Prepare yourselves. Stuffed Animals. NEED. To come. To life. THINK ABOUT IT. I don’t know about all of you, but I have a solid collection of stuffed animals. I’m not even counting the beanie babies. That is an entirely different matter on its own. When I was younger I used to rotate which stuffed animals I would sleep with so that “none of their feelings would get hurt”. I would bring some on trips, say goodbye in the morning, and play with them at night like they were really involved in some kind of magical scene.

Yes. I had a lot of human friends growing up. Thank you very much.
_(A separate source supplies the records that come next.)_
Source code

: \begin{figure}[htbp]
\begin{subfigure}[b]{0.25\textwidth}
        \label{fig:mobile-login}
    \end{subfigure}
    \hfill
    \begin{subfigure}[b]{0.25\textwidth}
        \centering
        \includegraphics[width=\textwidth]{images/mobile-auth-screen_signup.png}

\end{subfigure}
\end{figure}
But if stuffed animals could come to life, you would NEVER have to be worried about being bored at home anymore and having to resort to eating! Isn’t that magical!? It’s basically like Toy Story. Only these are stuffed animals alone, and they aren’t trying to escape their eternal entrapment in your room. They merely want to be your life time friend and boredom eliminator

I would love to see this concept created into some kind of realistic expression of what I’m imagining. How twisted and awesome would that be to literally SEE what it would be like if you walked into the other room and Poopsie the elephant was throwing a kegger on your living room floor? Insane. Even better, for old time’s sake; Wicked Pissah.

We're waiting for you....

We're waiting for you....

This isn’t okay. It’s too late and I am making legitimately ZERO sense. I promise the next post will be a MILLION times better than these and will atually make sense. Unlike this one that lacks even and iota of something telligible.

Good night.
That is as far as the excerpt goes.